Only certain lines below are wanted: those starting at the line containing "At $K=1.96$\,rad/\textmu m" and ending at the line containing "the slanted values", both included, each retyped exactly.

> _Data for review_

..............................

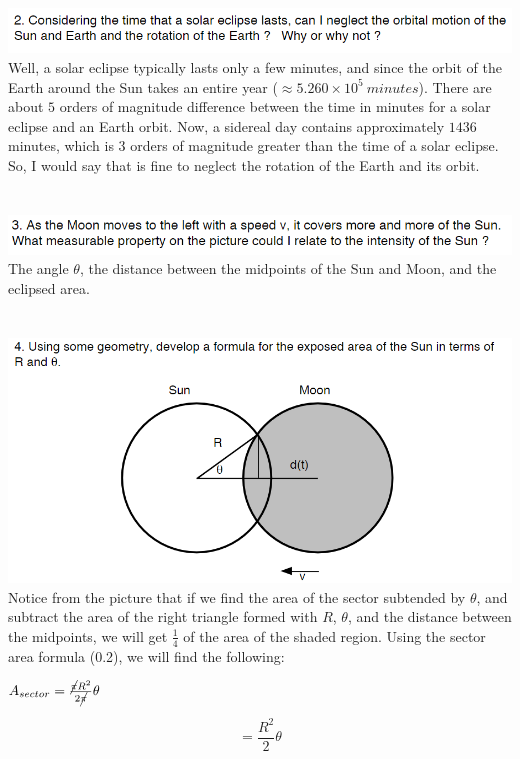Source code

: \documentclass{article}
\begin{document}
\section{}
\includegraphics[scale = 0.8]{projectq2.PNG}
Well, a solar eclipse typically lasts only a few minutes, and since the orbit of the Earth around the Sun takes an entire year ($\approx 5.260\times10^5 \:minutes$). There are about $5$ orders of magnitude difference between the time in minutes for a solar eclipse and an Earth orbit. Now, a sidereal day contains approximately $1436$ minutes, which is $3$ orders of magnitude greater than the time of a solar eclipse. So, I would say that is fine to neglect the rotation of the Earth and its orbit.


\section{}
\includegraphics[scale = 0.8]{projectq3.PNG}
The angle $\theta$, the distance between the midpoints of the Sun and Moon, and the eclipsed area.

\section{}
\includegraphics[scale = 0.8]{projectq4.PNG}
Notice from the picture that if we find the area of the sector subtended by $\theta$, and subtract the area of the right triangle formed with $R$, $\theta$, and the distance between the midpoints, we will get $\frac{1}{4}$ of the area of the shaded region.
\newline
Using the sector area formula (0.2), we will find the following:
\begin{center}
    $A_{sector} = \frac{\cancel{\pi} R^2}{2\cancel{\pi}}\theta$
\end{center}
\begin{equation}
    = \frac{R^2}{2}\theta
\end{equation}
\end{document}
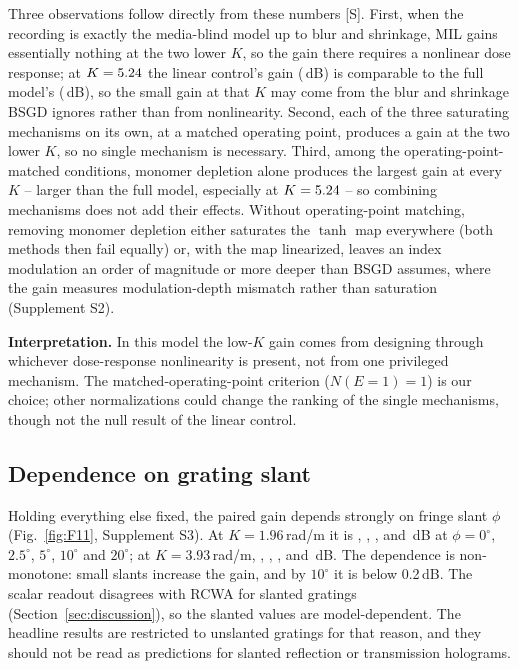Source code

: \documentclass{optica-article}
\begin{document}
Three observations follow directly from these numbers [S]. First, when the
recording is exactly the media-blind model up to blur and shrinkage, MIL
gains essentially nothing at the two lower $K$, so the gain there requires a
nonlinear dose response; at $K=\SOneKPost$ the linear control's gain
(\SXGLinearMatchedPost\,dB) is comparable to the full model's
(\SOneGBaselinePost\,dB), so the small gain at that $K$ may come from the blur
and shrinkage BSGD ignores rather than from nonlinearity. Second, each of the three saturating mechanisms on
its own, at a matched operating point, produces a gain at the two lower $K$,
so no single mechanism is necessary. Third, among the operating-point-matched
conditions, monomer depletion alone produces the largest gain at every $K$ --
larger than the full model, especially at
$K=\SOneKPost$ -- so combining mechanisms does not add their effects.
Without operating-point matching, removing monomer depletion either saturates
the $\tanh$ map everywhere (both methods then fail equally) or, with the map
linearized, leaves an index modulation an order of magnitude or more
deeper than BSGD assumes, where the gain measures modulation-depth mismatch rather than
saturation (Supplement S2).

\textbf{Interpretation.} In this model the low-$K$ gain comes from designing
through whichever dose-response nonlinearity is present, not from one
privileged mechanism. The matched-operating-point criterion ($N(E{=}1)=1$) is our
choice; other normalizations could change the ranking of the single
mechanisms, though not the null result of the linear control.

\subsection{Dependence on grating slant}
\label{sec:slant}
Holding everything else fixed, the paired gain depends strongly on fringe
slant $\phi$ (Fig.~\ref{fig:F11}, Supplement S3). At $K=1.96$\,rad/\textmu m
it is \SEightGainKLowSlantZero, \SEightGainKLowSlantTwoFive,
\SEightGainKLowSlantFive, \SEightGainKLowSlantTen{} and
\SEightGainKLowSlantTwenty\,dB at $\phi=0^\circ$, $2.5^\circ$, $5^\circ$,
$10^\circ$ and $20^\circ$; at $K=3.93$\,rad/\textmu m,
\SEightGainKMidSlantZero, \SEightGainKMidSlantTwoFive,
\SEightGainKMidSlantFive, \SEightGainKMidSlantTen{} and
\SEightGainKMidSlantTwenty\,dB. The dependence is non-monotone: small slants
increase the gain, and by $10^\circ$ it is below 0.2\,dB. The scalar readout
disagrees with RCWA for slanted gratings (Section~\ref{sec:discussion}), so
the slanted values are model-dependent. The headline results are restricted
to unslanted gratings for that reason, and they should not be read as
predictions for slanted reflection or transmission holograms.
\end{document}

..............................

> _Task solution_
slant $\phi$ (Fig.~\ref{fig:F11}, Supplement S3). At $K=1.96$\,rad/\textmu m
it is \SEightGainKLowSlantZero, \SEightGainKLowSlantTwoFive,
\SEightGainKLowSlantFive, \SEightGainKLowSlantTen{} and
\SEightGainKLowSlantTwenty\,dB at $\phi=0^\circ$, $2.5^\circ$, $5^\circ$,
$10^\circ$ and $20^\circ$; at $K=3.93$\,rad/\textmu m,
\SEightGainKMidSlantZero, \SEightGainKMidSlantTwoFive,
\SEightGainKMidSlantFive, \SEightGainKMidSlantTen{} and
\SEightGainKMidSlantTwenty\,dB. The dependence is non-monotone: small slants
increase the gain, and by $10^\circ$ it is below 0.2\,dB. The scalar readout
disagrees with RCWA for slanted gratings (Section~\ref{sec:discussion}), so
the slanted values are model-dependent. The headline results are restricted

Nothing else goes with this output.